No, it's not just the floor at Nicholls State's Stopher Gym, a forced replacement and upgrade thanks to the effects of Hurricane Katrina. It's not the new chair-back seats at the facility either -- compliments of the guarantee money earned by the Colonels for subjecting themselves to road games at places like Indiana, LSU, Penn State, Maryland and Ole Miss just last year alone.
Actually, it's pride.
That's right, pride.
How, might you ask, can a team that won just nine games, and a mere five in the Southland Conference while finishing in 10th place, possibly have pride?
Because the Colonels see growth. They see the potential. And they see a future that could very well be much different than their recent past.
And they see it with good reason.
"Our kids recognize things are changing, and there's a buzz in this town that hasn't been here since I've been here," third year head coach J.P. Piper said. "The kids sense it and feel it.
"I know it's unrealistic to say 'lets win the league' because we have a lot of freshmen and sophomores we're depending on to do things for us.

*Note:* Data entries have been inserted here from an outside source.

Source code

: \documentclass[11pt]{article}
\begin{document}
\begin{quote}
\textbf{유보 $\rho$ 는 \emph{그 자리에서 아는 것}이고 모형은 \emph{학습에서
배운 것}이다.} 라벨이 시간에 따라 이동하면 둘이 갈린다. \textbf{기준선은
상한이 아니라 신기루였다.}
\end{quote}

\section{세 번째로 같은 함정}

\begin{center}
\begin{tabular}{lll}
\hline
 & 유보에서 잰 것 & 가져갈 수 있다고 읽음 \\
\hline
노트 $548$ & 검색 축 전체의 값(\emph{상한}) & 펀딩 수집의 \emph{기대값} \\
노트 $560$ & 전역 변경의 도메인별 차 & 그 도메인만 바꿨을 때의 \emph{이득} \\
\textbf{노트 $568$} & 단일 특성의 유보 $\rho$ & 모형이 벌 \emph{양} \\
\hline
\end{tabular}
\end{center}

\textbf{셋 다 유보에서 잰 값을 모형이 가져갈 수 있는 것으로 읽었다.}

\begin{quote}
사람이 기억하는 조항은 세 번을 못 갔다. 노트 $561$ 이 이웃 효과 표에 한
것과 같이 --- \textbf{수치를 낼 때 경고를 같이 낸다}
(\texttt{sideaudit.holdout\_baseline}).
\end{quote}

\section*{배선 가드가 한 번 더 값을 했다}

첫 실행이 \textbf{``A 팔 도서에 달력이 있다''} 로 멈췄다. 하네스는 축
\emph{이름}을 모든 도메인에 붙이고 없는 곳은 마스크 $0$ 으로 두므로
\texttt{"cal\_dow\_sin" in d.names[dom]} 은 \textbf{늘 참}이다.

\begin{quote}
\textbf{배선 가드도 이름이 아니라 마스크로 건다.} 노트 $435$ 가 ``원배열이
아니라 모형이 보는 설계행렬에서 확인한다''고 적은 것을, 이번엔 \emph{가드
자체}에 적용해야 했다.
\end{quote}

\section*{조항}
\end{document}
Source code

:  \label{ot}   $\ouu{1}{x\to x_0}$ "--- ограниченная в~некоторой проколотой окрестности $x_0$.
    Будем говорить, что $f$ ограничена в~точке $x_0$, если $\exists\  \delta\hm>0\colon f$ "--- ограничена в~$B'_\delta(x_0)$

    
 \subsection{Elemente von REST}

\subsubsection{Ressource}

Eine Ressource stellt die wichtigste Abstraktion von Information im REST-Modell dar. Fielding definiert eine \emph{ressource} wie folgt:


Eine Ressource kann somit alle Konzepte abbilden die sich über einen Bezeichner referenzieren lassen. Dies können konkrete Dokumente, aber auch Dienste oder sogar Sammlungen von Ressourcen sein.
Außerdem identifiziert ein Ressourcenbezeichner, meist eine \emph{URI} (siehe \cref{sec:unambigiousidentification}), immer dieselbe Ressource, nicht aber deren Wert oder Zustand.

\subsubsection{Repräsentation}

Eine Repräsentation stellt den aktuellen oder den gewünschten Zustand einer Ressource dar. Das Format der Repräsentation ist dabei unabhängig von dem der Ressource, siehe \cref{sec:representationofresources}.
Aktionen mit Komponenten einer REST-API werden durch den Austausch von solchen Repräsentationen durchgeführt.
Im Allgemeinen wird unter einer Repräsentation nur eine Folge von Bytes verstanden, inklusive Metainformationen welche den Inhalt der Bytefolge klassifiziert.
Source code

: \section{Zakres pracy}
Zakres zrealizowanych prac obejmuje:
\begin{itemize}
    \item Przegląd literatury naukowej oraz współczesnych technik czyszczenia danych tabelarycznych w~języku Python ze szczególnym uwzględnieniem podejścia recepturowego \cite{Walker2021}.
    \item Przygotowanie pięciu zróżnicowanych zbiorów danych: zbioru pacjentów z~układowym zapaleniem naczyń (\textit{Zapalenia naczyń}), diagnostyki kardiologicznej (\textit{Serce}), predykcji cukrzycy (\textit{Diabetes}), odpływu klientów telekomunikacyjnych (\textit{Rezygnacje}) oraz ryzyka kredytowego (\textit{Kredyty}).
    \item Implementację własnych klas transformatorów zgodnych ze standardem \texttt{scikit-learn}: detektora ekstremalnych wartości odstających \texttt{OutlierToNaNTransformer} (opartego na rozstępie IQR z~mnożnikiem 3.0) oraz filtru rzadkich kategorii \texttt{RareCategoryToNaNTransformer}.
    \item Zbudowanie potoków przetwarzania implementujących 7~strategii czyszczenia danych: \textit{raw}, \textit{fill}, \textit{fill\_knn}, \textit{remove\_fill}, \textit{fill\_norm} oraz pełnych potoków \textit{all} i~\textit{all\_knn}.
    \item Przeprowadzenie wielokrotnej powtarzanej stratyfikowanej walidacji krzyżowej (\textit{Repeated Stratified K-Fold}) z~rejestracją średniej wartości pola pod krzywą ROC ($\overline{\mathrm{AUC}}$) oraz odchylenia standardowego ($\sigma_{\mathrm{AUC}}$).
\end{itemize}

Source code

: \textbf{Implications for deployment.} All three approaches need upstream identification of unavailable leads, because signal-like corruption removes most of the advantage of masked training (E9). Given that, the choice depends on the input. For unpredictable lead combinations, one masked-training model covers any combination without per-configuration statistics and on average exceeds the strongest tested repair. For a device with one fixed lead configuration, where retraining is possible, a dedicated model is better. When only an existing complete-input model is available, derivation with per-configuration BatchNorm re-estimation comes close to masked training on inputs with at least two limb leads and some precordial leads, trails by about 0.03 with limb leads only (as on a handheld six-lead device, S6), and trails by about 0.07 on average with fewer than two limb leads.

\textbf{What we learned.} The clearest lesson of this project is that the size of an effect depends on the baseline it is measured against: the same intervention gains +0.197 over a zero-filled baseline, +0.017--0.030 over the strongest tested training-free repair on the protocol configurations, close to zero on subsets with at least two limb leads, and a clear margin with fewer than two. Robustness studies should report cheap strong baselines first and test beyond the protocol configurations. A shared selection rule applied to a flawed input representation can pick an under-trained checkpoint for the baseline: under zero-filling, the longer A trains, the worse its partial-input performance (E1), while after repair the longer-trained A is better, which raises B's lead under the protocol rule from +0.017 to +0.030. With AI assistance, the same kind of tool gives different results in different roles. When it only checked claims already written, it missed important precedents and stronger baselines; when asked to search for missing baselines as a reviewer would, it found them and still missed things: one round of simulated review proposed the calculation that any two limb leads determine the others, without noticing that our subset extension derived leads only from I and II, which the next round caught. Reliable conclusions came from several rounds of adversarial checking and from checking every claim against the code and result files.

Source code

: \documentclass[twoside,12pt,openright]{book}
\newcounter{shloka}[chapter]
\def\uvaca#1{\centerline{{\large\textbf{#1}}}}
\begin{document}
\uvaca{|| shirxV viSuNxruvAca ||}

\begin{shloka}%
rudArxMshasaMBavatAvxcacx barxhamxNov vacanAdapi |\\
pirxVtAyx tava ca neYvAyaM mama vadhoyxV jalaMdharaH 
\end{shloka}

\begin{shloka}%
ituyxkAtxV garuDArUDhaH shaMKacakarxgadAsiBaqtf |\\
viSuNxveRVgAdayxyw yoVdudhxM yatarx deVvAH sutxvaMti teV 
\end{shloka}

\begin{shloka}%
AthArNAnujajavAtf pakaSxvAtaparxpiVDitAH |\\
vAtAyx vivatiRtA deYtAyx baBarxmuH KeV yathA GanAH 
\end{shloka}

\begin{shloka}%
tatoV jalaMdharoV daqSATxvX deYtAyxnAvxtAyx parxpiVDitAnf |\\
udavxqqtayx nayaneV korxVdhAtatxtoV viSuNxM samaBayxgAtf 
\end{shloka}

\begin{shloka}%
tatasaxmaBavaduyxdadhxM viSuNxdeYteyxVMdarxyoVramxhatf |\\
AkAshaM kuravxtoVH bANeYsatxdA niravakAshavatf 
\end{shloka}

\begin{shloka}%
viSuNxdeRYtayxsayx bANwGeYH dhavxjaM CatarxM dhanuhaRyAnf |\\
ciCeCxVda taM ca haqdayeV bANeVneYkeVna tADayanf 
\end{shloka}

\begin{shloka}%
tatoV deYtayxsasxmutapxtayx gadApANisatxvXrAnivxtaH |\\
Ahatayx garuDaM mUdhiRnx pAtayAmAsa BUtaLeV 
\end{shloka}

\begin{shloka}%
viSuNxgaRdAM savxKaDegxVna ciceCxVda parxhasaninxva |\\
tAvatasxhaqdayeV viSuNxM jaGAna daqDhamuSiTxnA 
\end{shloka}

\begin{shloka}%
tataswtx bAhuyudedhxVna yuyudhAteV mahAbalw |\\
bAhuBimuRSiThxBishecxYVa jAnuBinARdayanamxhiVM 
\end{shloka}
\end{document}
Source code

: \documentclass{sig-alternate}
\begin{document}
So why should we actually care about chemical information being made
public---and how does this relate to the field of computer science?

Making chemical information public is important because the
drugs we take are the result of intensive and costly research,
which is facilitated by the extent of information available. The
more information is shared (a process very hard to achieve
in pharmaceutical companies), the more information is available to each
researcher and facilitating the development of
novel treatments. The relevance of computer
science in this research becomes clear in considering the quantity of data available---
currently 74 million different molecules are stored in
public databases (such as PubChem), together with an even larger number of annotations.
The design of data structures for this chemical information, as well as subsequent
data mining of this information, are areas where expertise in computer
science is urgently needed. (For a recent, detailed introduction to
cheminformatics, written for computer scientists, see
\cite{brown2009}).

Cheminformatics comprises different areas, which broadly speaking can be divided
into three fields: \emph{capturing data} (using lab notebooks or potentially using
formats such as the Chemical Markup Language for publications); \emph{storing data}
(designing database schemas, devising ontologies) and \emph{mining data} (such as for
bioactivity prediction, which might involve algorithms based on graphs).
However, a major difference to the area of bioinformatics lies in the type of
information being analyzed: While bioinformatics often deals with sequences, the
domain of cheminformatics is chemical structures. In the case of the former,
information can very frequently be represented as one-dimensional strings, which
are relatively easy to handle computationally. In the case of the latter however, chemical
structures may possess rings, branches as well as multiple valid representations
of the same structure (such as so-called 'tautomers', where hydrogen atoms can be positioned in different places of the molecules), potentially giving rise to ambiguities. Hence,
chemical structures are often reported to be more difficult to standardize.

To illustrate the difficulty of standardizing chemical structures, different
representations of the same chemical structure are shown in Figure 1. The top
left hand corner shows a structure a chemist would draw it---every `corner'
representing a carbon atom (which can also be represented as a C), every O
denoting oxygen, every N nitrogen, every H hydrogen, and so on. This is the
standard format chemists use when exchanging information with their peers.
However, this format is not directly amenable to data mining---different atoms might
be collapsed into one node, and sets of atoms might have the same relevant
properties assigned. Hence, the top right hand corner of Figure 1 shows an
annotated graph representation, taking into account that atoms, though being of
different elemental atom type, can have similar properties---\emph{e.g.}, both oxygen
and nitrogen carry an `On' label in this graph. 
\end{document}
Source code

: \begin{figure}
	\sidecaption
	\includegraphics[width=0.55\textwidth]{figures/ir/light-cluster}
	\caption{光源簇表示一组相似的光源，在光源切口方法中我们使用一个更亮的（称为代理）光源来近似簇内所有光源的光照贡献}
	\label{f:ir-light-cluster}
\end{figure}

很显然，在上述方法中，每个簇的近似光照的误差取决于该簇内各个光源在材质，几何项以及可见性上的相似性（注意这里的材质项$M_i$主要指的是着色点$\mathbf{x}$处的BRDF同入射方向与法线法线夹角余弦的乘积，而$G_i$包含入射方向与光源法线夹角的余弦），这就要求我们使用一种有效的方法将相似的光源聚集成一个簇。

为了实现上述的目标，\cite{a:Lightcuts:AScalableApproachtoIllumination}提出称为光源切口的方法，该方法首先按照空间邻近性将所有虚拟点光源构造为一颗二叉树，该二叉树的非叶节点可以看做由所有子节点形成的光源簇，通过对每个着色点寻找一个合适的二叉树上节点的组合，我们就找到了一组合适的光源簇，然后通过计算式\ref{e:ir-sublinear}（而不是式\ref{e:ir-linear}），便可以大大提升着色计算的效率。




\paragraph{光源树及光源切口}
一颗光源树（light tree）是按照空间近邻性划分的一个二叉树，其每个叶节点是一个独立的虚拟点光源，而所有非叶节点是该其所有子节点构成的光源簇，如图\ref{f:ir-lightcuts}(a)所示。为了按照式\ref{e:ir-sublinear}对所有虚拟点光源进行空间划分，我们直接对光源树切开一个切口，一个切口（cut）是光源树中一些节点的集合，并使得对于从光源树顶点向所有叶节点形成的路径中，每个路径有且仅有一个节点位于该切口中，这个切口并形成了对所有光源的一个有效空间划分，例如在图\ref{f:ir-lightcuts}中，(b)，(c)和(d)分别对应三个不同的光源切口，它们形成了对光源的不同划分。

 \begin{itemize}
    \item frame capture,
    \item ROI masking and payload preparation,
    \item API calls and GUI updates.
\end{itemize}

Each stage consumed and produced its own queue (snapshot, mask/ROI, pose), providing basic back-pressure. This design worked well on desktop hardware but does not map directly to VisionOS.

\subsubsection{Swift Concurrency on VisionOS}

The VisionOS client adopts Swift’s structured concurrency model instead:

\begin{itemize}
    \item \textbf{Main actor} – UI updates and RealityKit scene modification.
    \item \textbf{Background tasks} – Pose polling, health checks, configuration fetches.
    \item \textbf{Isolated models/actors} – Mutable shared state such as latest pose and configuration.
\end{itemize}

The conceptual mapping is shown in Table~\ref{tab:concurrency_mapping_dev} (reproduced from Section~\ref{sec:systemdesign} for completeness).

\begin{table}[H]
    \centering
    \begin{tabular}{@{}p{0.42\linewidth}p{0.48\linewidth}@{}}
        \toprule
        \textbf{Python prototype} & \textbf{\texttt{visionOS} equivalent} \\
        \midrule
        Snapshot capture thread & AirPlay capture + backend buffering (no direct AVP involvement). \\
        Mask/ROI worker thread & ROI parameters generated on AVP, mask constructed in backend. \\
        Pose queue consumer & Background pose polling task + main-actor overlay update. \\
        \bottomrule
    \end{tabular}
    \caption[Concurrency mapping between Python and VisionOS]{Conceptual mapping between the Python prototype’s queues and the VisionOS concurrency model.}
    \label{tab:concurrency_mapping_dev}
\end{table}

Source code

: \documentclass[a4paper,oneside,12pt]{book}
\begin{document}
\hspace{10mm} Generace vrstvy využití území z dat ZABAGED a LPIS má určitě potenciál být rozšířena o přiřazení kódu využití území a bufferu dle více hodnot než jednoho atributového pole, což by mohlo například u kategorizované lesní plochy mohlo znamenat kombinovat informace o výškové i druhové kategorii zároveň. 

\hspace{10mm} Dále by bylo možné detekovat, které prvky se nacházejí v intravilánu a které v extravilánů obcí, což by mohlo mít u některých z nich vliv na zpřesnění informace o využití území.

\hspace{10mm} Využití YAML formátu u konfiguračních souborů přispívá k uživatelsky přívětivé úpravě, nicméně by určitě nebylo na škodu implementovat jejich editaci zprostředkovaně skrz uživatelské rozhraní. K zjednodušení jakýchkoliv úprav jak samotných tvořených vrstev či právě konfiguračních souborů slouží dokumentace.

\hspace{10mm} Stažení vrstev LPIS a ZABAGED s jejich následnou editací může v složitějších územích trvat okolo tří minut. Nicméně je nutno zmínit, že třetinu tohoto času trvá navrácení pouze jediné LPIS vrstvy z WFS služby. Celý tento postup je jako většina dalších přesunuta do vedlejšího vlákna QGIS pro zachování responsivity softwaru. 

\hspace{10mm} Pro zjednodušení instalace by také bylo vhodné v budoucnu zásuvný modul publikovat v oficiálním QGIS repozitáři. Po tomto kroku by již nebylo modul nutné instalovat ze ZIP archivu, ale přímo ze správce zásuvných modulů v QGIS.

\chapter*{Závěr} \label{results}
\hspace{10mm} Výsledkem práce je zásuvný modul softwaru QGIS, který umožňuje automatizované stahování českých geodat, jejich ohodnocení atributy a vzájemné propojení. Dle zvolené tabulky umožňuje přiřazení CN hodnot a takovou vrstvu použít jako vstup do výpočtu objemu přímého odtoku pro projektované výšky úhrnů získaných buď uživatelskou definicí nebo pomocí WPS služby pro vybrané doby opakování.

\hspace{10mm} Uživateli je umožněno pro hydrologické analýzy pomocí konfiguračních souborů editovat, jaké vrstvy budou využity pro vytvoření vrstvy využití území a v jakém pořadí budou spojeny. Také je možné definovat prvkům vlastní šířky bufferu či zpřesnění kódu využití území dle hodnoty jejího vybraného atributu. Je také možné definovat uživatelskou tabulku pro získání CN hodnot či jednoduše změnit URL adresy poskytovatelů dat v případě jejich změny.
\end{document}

But we're beginning to develop a little pride in who we are and what we're about. Our kids are beginning to sense that they are close to turning the corner, and that just makes them work harder."
The Colonels have every reason to be proud. Nine wins may not seem a lot, but for a team that had won 17 in the previous four seasons combined -- including seasons of two and three victories -- nine is a major step in the right direction.
Even more encouraging is the fact the Colonels actually had a winning record at home, going 6-4 overall and 4-4 in league play. They also won a couple of road games -- one each in non-conference and the league -- for the first time in five seasons.
But the most important thing to Piper was establishing a show of strength at home. Several coaches throughout the league talked of how tough it is now to play at Nicholls, and that, he said, is how a team becomes more than a cellar dweller.
"The first step to turning a program around is holding serve at home," he said. "You can't let folks walk into your place and just expect an easy win. There wasn't much we could do about it in the past, but the first level of respect you can earn is that people have to be concerned with coming to play at your place."